Nasrettin Hoca'nın hayatı
NASREDDİN HOCA'NIN HAYATI
Yalnız Anadolu insanın değil, bütün dünyanın gönlünde taht kurmuş halk bilgemiz Nasreddin Hoca, tarih boyunca Türk-İslam dünyasının gülen yüzü olmuştur. Barış ve kardeşlik önermeleriyle dolu mesajları, insanlık tarafından kuşaktan kuşağa, dilden dile aktarılarak yaygınlaşmış, her çağda güncelliğini koruyabilmiştir. Nasreddin Hoca'nın fıkralarında Onun yol gösterici kimliği, hazırcevaplığı, ince mizah anlayışı her zaman ön planda yer almaktadır. Nasreddin hoca 1208 yılında Sivrihisar'ın Horto köyünde dünyaya gelmiştir. İlk öğrenimini köyün imamı olan babası Abdullah Efendi'den almış Arapça ve dini bilgiler öğrenmenin yanında Kur'an'ı ezberleyerek hafız olmuştur. Konya'ya giderek öğrenimini sürdürdü. Öğrenimini tamamladıktan sonra Sivrihisar'da başladığı imamlık görevini Akşehir'de sürdürdü. Yerleştiği Akşehir'de zamanla müderris oldu. Burada evlendi ve kesin olmamakla beraber 1284 veya 1295 yılında orada vefat etti. Yıllardan beri anlatıla gelen fıkralar ve hikayeler ilk defa 1837'de İstanbul'da Matbaa i Amire'de Mısır'da ise Bulak Basımevi'nde yapılmıştır. Nasreddin Hoca yüzyıllardan beri tüm Türk Dünyasında güldüren ve düşündüren hikaye ve fıkralarıyla bilinmektedir. Türbesi Akşehir'de olmasına rağmen bütün Türbesi Akşehir'de olmasına rağmen bütün Türk Dünyasında kendisinin makamları vardır. Türk milletinin zeka inceliğini nükte gücünü en iyi şekilde yansıtan kişi olarak Türk Kültür Tarihinde layık olduğu seçkin yerini almıştır. Nasreddin Hoca tüm hayatını insanlara doğru yolu göstermeye insanların zaaflarnı nükteli bir dille vurgulayarak onları kötülüklerden sakındırmaya harcamıştır.
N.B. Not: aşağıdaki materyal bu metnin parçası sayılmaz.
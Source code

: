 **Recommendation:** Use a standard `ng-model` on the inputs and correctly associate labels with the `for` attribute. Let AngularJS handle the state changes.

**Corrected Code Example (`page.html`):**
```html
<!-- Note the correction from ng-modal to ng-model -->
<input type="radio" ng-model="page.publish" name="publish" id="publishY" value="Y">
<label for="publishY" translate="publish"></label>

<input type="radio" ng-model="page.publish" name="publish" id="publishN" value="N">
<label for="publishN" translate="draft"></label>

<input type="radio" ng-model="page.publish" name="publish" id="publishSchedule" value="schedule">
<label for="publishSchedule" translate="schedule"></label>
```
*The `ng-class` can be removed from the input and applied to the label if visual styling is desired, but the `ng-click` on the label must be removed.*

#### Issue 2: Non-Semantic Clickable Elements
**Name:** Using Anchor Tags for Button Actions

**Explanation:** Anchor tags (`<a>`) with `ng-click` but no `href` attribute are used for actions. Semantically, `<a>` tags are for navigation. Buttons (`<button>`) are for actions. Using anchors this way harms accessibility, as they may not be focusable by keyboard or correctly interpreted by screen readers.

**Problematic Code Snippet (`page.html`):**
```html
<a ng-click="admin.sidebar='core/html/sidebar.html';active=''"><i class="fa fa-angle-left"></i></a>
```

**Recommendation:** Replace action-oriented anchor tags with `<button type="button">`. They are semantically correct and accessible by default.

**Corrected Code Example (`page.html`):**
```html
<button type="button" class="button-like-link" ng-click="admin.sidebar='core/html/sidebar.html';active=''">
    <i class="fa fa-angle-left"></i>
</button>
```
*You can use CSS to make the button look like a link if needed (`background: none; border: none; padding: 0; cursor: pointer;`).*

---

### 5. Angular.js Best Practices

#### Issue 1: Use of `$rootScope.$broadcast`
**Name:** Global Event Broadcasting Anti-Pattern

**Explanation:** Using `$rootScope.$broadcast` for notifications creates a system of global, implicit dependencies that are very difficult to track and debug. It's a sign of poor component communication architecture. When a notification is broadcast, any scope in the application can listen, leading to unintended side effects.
Onun hikayeleri hikmet ve ibret dolu olup zamanla atasözü haline gelmiştir.Her biri keskin bir zeka doğru işleyen bir aklının ürünüdür. 1208 - 2008 Hoca’nın 800 yıl önce başlayan dünya yolculuğu fıkra ve nükteleri aracılığıyla hâlâ devam ediyor. Çok az faniye nasip olan bu “uzun ömür”ün semeresi nükte ve fıkralarıyla Hoca; çözümsüz meselelere, çarpık durumlara, hayatın her alanında karşımıza çıkan yozlaşmaya parmak basmaya, güldürürken düşündürmeye ve ders vermeye devam ediyor. Nasreddin Hoca ’nın yasamıyla ilgili bilgiler, halkın kendisine olan aşırı sevgisi yüzünden, söylentilerle karışmış, yer yer olağanüstü nitelikler kazanmıştır.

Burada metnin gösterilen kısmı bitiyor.